Take An Interest

editorial-logo3I like funny cat videos and I like sarcastic memes about television characters from the past and even about a certain politician’s hair. I laugh as much as the next person. But what I really like, what I really love is the freedom that I enjoy on a daily basis that allows me laugh at sometimes inappropriate things without the fear of reprisal. That is just one the freedoms that I enjoy and you enjoy but it comes with responsibility. We must make the choices for our nation by exercising our fight to vote.

What absolutely is not funny is the absence of millennial at the voting polls. This is not only a local problem, this is a state and national problem. In the May election for Jefferson County, the local primary that made many decision about out local government, the number of people under forty that voted was dismal. Of around 7500 voters, most ( around 5500) were 50 or above. The next largest demographic was age 40 to 50 which represented around 1200 votes. That means that the 22 year span from 18 to forty votes less that 1000. Come on folks. This is the age group that has the easiest time actually going to the polls. They are young and spry and to hear them talk they are politically informed. Why are they forgoing their opportunity to make their voices heard with their vote? How do we motivate the safe space, everyone gets a trophy generation to shake off the dust and take their cool self to the polls?

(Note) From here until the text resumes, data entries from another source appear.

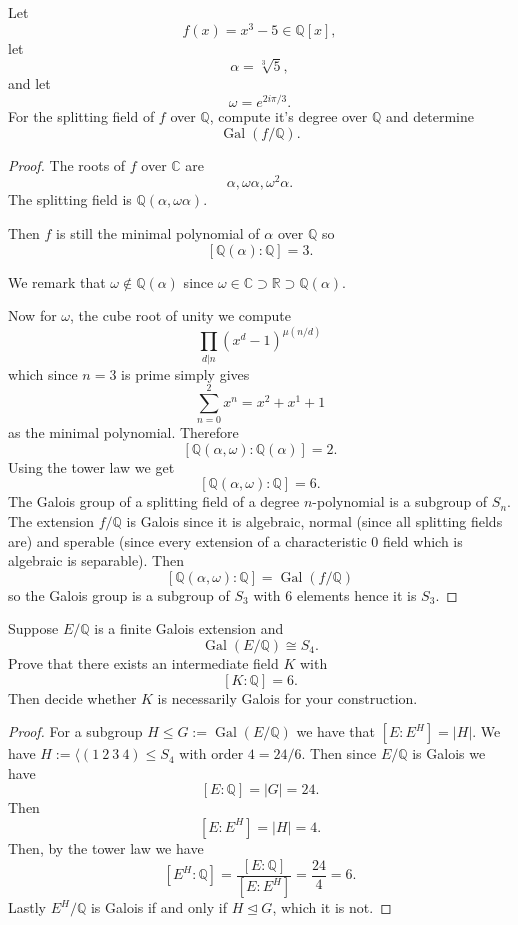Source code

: \begin{prob}
    Let  
    \[
        f(x) = x^3 - 5 \in \mathbb Q[x], 
    \]
    let 
    \[
        \alpha = \sqrt[3]5, 
    \]
    and let 
    \[
        \omega = e^{2i\pi/3}. 
    \]
    For the splitting field of $f$ over 
    $\mathbb Q$, compute it's degree over 
    $\mathbb Q$ and determine 
    \[
        \operatorname{Gal}(f/\mathbb Q).
    \]
\end{prob}
\begin{proof}
    The roots of $f$ over $\mathbb C$ are 
    \[
        \alpha, \omega \alpha, \omega^2 \alpha. 
    \]
    The splitting field is 
    $\mathbb Q(\alpha, \omega\alpha)$.

    Then $f$ is still the minimal polynomial of 
    $\alpha$ over $\mathbb Q$ so 
    \[
        [\mathbb Q(\alpha) : \mathbb Q] = 3. 
    \]

    We remark that $\omega \not\in \mathbb Q(\alpha)$ since 
    $\omega \in \mathbb C \supset \mathbb R \supset \mathbb Q(\alpha)$. 

    Now for $\omega$, the cube root of unity we compute 
    \[
        \prod_{d|n} (x^d - 1)^{\mu(n/d)}  
    \]
    which since $n = 3$ is prime simply gives 
    \[
        \sum_{n=0}^2 x^n = x^2 + x^1 + 1 
    \]
    as the minimal polynomial. 
    Therefore 
    \[
        [\mathbb Q(\alpha, \omega) : \mathbb Q(\alpha)]
        = 2. 
    \]
    Using the tower law we get 
    \[
        [\mathbb Q(\alpha,\omega): \mathbb Q] = 6. 
    \]
    The Galois group of a splitting field of 
    a degree $n$-polynomial is a subgroup of 
    $S_n$. The extension $f/\mathbb Q$ is Galois since 
    it is algebraic, normal (since all splitting fields are) and 
    sperable (since every extension of a characteristic $0$ field 
    which is algebraic is separable). 
    Then 
    \[
        [\mathbb Q(\alpha, \omega) : \mathbb Q] = 
        \operatorname{Gal}(f/\mathbb Q)
    \]
    so the Galois group is a subgroup of $S_3$ with 
    $6$ elements hence it is $S_3$.
\end{proof}

\begin{prob}
    Suppose $E/\mathbb Q$ is a finite Galois extension and 
    \[
        \operatorname{Gal}(E/\mathbb Q) \cong S_4.
    \]
    Prove that there exists an intermediate field $K$ with 
    \[
        [K : \mathbb Q] = 6. 
    \]
    Then decide whether $K$ is necessarily Galois 
    for your construction. 
\end{prob}
\begin{proof}
    For a subgroup $H \leq G := \operatorname{Gal}(E/\mathbb Q)$  
    we have that $[E:E^H] = |H|$. 
    We have $H:= \langle (1 \ 2 \ 3 \ 4) \leq S_4$ with 
    order $4 = 24/6$. Then since $E/\mathbb Q$ is 
    Galois we have
    \[
        [E : \mathbb Q] = |G| = 24. 
    \]
    Then 
    \[
        [E:E^{H}] = |H| = 4. 
    \]
    Then, by the tower law we have 
    \[
        [E^{H}:\mathbb Q] 
        = \frac{[E:\mathbb Q]}{[E:E^H]} = \frac{24}{4} = 6.
    \]
    Lastly $E^H/\mathbb Q$ is Galois if and only if 
    $H \trianglelefteq G$, which it is not. 
\end{proof}


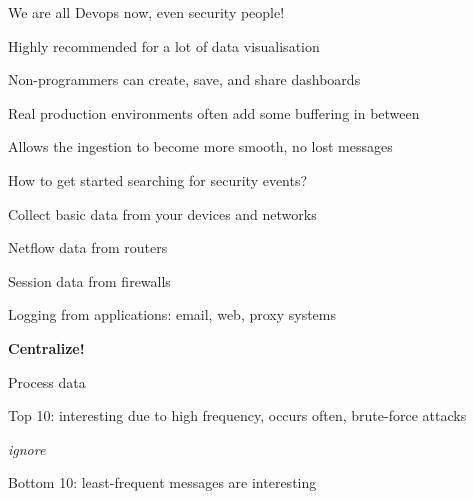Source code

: \documentclass[Screen16to9,17pt]{foils}
\begin{document}
\begin{list2}
\item We are all Devops now, even security people!
\item Highly recommended for a lot of data visualisation
\item Non-programmers can create, save, and share dashboards
\end{list2}




\begin{list2}
\item Real production environments often add some buffering in between
\item Allows the ingestion to become more smooth, no lost messages
\end{list2}




\begin{list1}
\item How to get started searching for security events?
\item Collect basic data from your devices and networks
\begin{list2}
\item Netflow data from routers
\item Session data from firewalls
\item Logging from applications: email, web, proxy systems
\end{list2}
\item {\bf Centralize!}
\item Process data
\begin{list2}
\item Top 10: interesting due to high frequency, occurs often, brute-force attacks
\item {\it ignore}
\item Bottom 10: least-frequent messages are interesting
\end{list2}
\end{list1}




\end{document}
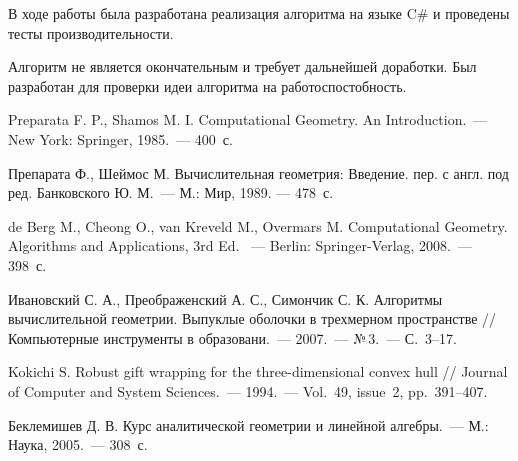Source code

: \documentclass[14pt]{extarticle}
\begin{document}
В ходе работы была разработана реализация алгоритма на языке C\# и проведены тесты производительности.


Алгоритм не является окончательным и требует дальнейшей доработки.
Был разработан для проверки идеи алгоритма на работоспостобность.


\newpage

\newpage
{}
\begin{thebibliography}{9}
 Preparata F. P., Shamos M. I. Computational Geometry. An Introduction.~--- New York: Springer, 1985.~--- 400~с.

 Препарата Ф., Шеймос М. Вычислительная геометрия: Введение. пер. с англ. под ред. Банковского Ю. М.~--- М.: Мир, 1989. --- 478~с.

 de Berg M., Cheong O., van Kreveld M., Overmars M. Computational Geometry. Algorithms and Applications, 3rd Ed. ~--- Berlin: Springer-Verlag, 2008.~--- 398~с.

 Ивановский С. А., Преображенский А. С., Симончик С. К. Алгоритмы вычислительной геометрии. Выпуклые оболочки в трехмерном пространстве // Компьютерные инструменты в образовани.~--- 2007.~--- №\,3.~--- С.~3--17.

 Kokichi S. Robust gift wrapping for the three-dimensional convex hull // Journal of Computer and System Sciences.~--- 1994.~--- Vol.~49, issue~2, pp.~391--407.

 Беклемишев Д. В. Курс аналитической геометрии и линейной алгебры.~--- М.: Наука, 2005.~--- 308~с.
\end{thebibliography}


\label{lastpage}
\end{document}
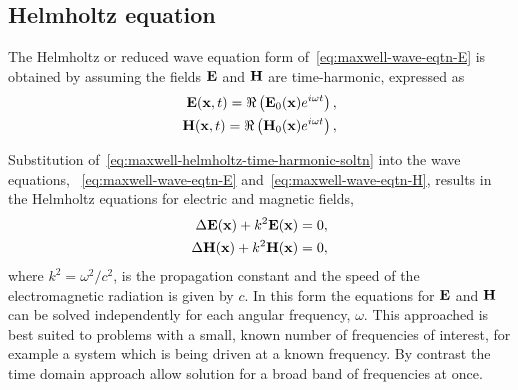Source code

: \subsection{Helmholtz equation}
The Helmholtz or reduced wave equation form of~\eqref{eq:maxwell-wave-eqtn-E} is obtained by assuming the fields $\mathbf{E}$ and $\mathbf{H}$ are time-harmonic, expressed as
\begin{align}
  \label{eq:maxwell-helmholtz-time-harmonic-soltn}
  \mathbf{E}(\mathbf{x},t) = \Re \left( \mathbf{E}_0(\mathbf{x}) e^{i \omega t} \right), \\
  \mathbf{H}(\mathbf{x},t) = \Re \left( \mathbf{H}_0(\mathbf{x}) e^{i \omega t} \right),
\end{align}

Substitution of~\eqref{eq:maxwell-helmholtz-time-harmonic-soltn} into the wave equations, ~\eqref{eq:maxwell-wave-eqtn-E} and~\eqref{eq:maxwell-wave-eqtn-H}, results in the Helmholtz equations for electric and magnetic fields,
\begin{align}
  \label{eq:helmholtz}
  \Delta \mathbf{E}(\mathbf{x}) + k^2 \mathbf{E}(\mathbf{x}) = 0, \\
  \Delta \mathbf{H}(\mathbf{x}) + k^2 \mathbf{H}(\mathbf{x}) = 0,
\end{align}
where $k^2 =\omega^2/c^2$, is the propagation constant and the speed of the electromagnetic radiation is given by $c$. In this form the equations for $\mathbf{E}$ and $\mathbf{H}$ can be solved independently for each angular frequency, $\omega$. This approached is best suited to problems with a small, known number of frequencies of interest, for example a system which is being driven at a known frequency. By contrast the time domain approach allow solution for a broad band of frequencies at once.




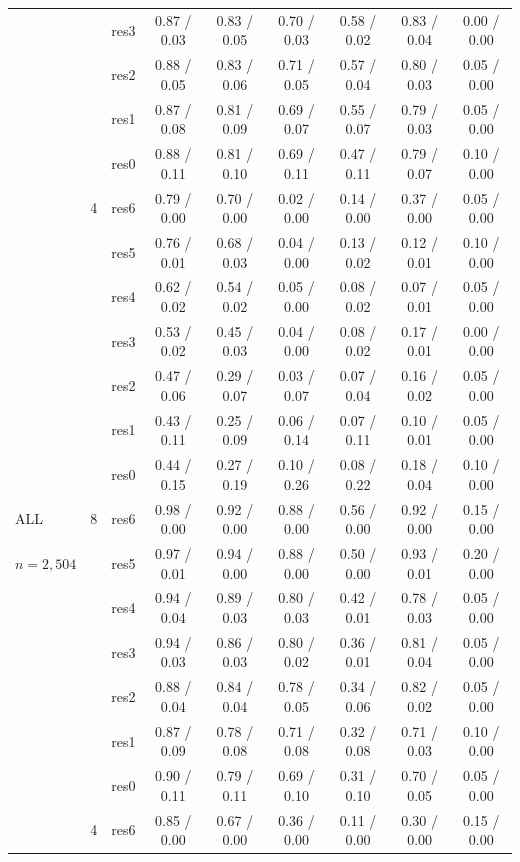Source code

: \begin{tabular}{lllcccccc}
 &  & res3 & 0.87 / 0.03 & 0.83 / 0.05 & 0.70 / 0.03 & 0.58 / 0.02 & 0.83 / 0.04 & 0.00 / 0.00\\
 &  & res2 & 0.88 / 0.05 & 0.83 / 0.06 & 0.71 / 0.05 & 0.57 / 0.04 & 0.80 / 0.03 & 0.05 / 0.00\\
 &  & res1 & 0.87 / 0.08 & 0.81 / 0.09 & 0.69 / 0.07 & 0.55 / 0.07 & 0.79 / 0.03 & 0.05 / 0.00\\
 &  & res0 & 0.88 / 0.11 & 0.81 / 0.10 & 0.69 / 0.11 & 0.47 / 0.11 & 0.79 / 0.07 & 0.10 / 0.00\\
\midrule
 & 4 & res6 & 0.79 / 0.00 & 0.70 / 0.00 & 0.02 / 0.00 & 0.14 / 0.00 & 0.37 / 0.00 & 0.05 / 0.00\\
 &  & res5 & 0.76 / 0.01 & 0.68 / 0.03 & 0.04 / 0.00 & 0.13 / 0.02 & 0.12 / 0.01 & 0.10 / 0.00\\
 &  & res4 & 0.62 / 0.02 & 0.54 / 0.02 & 0.05 / 0.00 & 0.08 / 0.02 & 0.07 / 0.01 & 0.05 / 0.00\\
 &  & res3 & 0.53 / 0.02 & 0.45 / 0.03 & 0.04 / 0.00 & 0.08 / 0.02 & 0.17 / 0.01 & 0.00 / 0.00\\
 &  & res2 & 0.47 / 0.06 & 0.29 / 0.07 & 0.03 / 0.07 & 0.07 / 0.04 & 0.16 / 0.02 & 0.05 / 0.00\\
 &  & res1 & 0.43 / 0.11 & 0.25 / 0.09 & 0.06 / 0.14 & 0.07 / 0.11 & 0.10 / 0.01 & 0.05 / 0.00\\
 &  & res0 & 0.44 / 0.15 & 0.27 / 0.19 & 0.10 / 0.26 & 0.08 / 0.22 & 0.18 / 0.04 & 0.10 / 0.00\\
\midrule
ALL & 8 & res6 & 0.98 / 0.00 & 0.92 / 0.00 & 0.88 / 0.00 & 0.56 / 0.00 & 0.92 / 0.00 & 0.15 / 0.00\\
$n=2{,}504$ &  & res5 & 0.97 / 0.01 & 0.94 / 0.00 & 0.88 / 0.00 & 0.50 / 0.00 & 0.93 / 0.01 & 0.20 / 0.00\\
 &  & res4 & 0.94 / 0.04 & 0.89 / 0.03 & 0.80 / 0.03 & 0.42 / 0.01 & 0.78 / 0.03 & 0.05 / 0.00\\
 &  & res3 & 0.94 / 0.03 & 0.86 / 0.03 & 0.80 / 0.02 & 0.36 / 0.01 & 0.81 / 0.04 & 0.05 / 0.00\\
 &  & res2 & 0.88 / 0.04 & 0.84 / 0.04 & 0.78 / 0.05 & 0.34 / 0.06 & 0.82 / 0.02 & 0.05 / 0.00\\
 &  & res1 & 0.87 / 0.09 & 0.78 / 0.08 & 0.71 / 0.08 & 0.32 / 0.08 & 0.71 / 0.03 & 0.10 / 0.00\\
 &  & res0 & 0.90 / 0.11 & 0.79 / 0.11 & 0.69 / 0.10 & 0.31 / 0.10 & 0.70 / 0.05 & 0.05 / 0.00\\
\midrule
 & 4 & res6 & 0.85 / 0.00 & 0.67 / 0.00 & 0.36 / 0.00 & 0.11 / 0.00 & 0.30 / 0.00 & 0.15 / 0.00\\

\end{tabular}
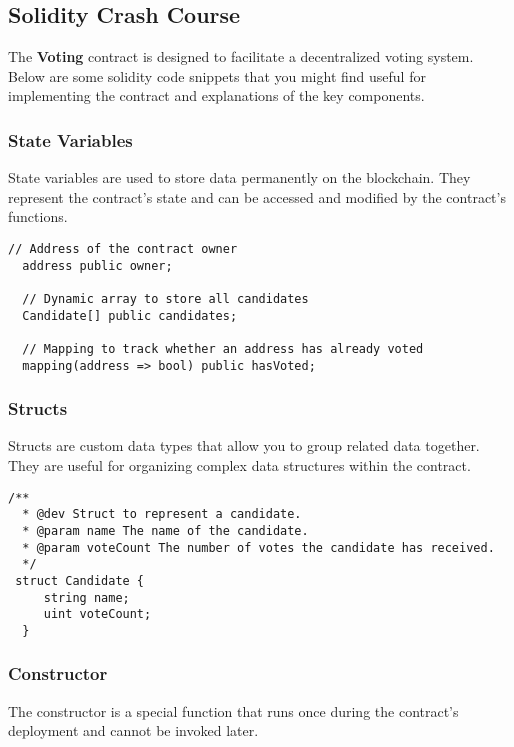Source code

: \documentclass[12pt]{article}
\begin{document}
\subsection{Solidity Crash Course}

The \textbf{Voting} contract is designed to facilitate a decentralized voting system. Below are some solidity code snippets that you might find useful for implementing the contract and explanations of the key components.

\subsubsection*{State Variables}

State variables are used to store data permanently on the blockchain. They represent the contract's state and can be accessed and modified by the contract's functions.

\begin{lstlisting}[language=Solidity]
  // Address of the contract owner
  address public owner;

  // Dynamic array to store all candidates
  Candidate[] public candidates;

  // Mapping to track whether an address has already voted
  mapping(address => bool) public hasVoted;
\end{lstlisting}

\subsubsection*{Structs}

Structs are custom data types that allow you to group related data together. They are useful for organizing complex data structures within the contract.

\begin{lstlisting}[language=Solidity]
  /**
  * @dev Struct to represent a candidate.
  * @param name The name of the candidate.
  * @param voteCount The number of votes the candidate has received.
  */
 struct Candidate {
     string name;
     uint voteCount;
  }
\end{lstlisting}

\subsubsection*{Constructor}

The constructor is a special function that runs once during the contract's deployment and cannot be invoked later.
\end{document}
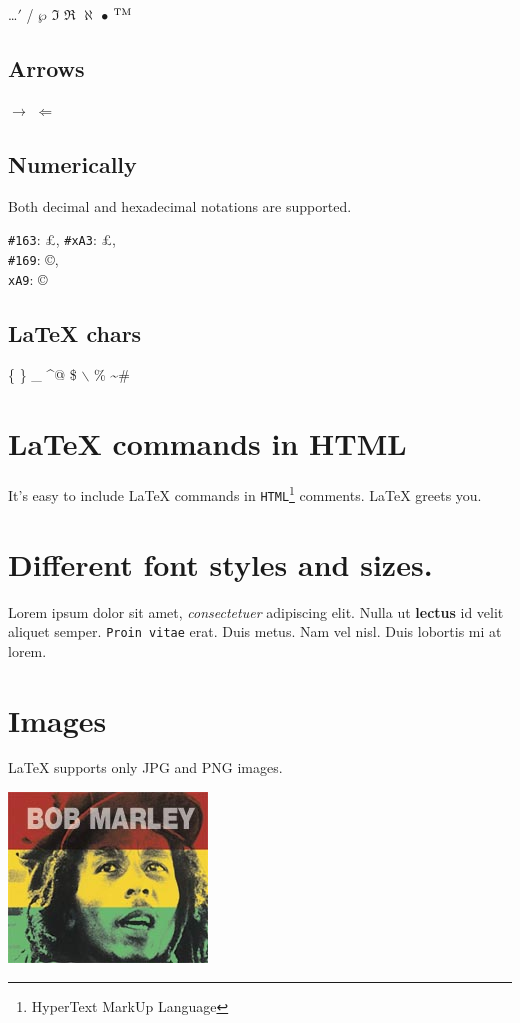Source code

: \documentclass[a4paper,11pt]{article}
\begin{document}
\ldots $\prime$ / $\wp$ $\Im$ $\Re$ $\aleph$ $\bullet$ $^{\rm TM}$

\subsection{Arrows}

$\rightarrow$ $\Leftarrow$

\subsection{Numerically}

Both decimal and hexadecimal notations are supported.

\texttt{\#163}: \pounds, \texttt{\#xA3}: \pounds, 
\\\texttt{\#169}: \copyright, 
\\\texttt{xA9}: \copyright   

\subsection{LaTeX chars}

\{ \} \_ \textasciicircum @ \$ $\backslash$ \% \textasciitilde \#

\section{LaTeX commands in HTML}

It's easy to include LaTeX commands in \texttt{HTML}\footnote{HyperText MarkUp Language} comments.   
\LaTeX{} greets you.


\section{Different font styles and sizes.}

Lorem ipsum {\Huge dolor} sit amet, \textit{consectetuer} adipiscing elit.  Nulla ut \textbf{lectus} id velit aliquet semper. \texttt{Proin vitae} erat. Duis metus. Nam  vel nisl. Duis \scriptsize lobortis \normalsize mi at {\tiny lorem}.\hypertarget{img}{}

\section{Images}

 \LaTeX
 supports only JPG and PNG images.


\begin{center}

\includegraphics{marley.jpg}
\end{center}
\end{document}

All joking aside, this is the largest generation, out populating the boomers and far out shadowing the sandwich generation. We, as the grown ups in the room, cannot let this generation make voting out of style and out of pace with their generation. We have short changed this generation on so many levels already. It was our responsibility to instill values and a sense of responsibility in the millennials. And, don’t get me wrong, some of them are thriving, responsible young adults. But, the number that missed the mark is substantial and it is that number that is driving the entire generation.

Do we appeal to their successful peers to step up and find the trigger that makes the millennial care? Do we try to amend our voting procedures to make it easier because this is the fingertip generation. They expect convenience and apparently voting, as it is done now, is inconvenient. Or, do we take the advice of one of their own and simple let the sloths stay at home, leaning on the most motivated of the millennial to make the decisions for the masses?

Of all the places that we have failed this generation, none is more glaring than their disinterest in their future. The I want it now generation is having a hard time seeing past the immediate. They want, and expect, a fast food future and for now, the boomers and the sandwich generation are still driving the train. If the millennial won’t even muster the energy to vote, how will they ever muster the energy it takes to actually drive a nation as complex and commitment requiring as ours? Sometimes a vote is more than just a vote. And sometimes not voting says so much more about the state of our future. We should all be scared. Something complacent this way comes.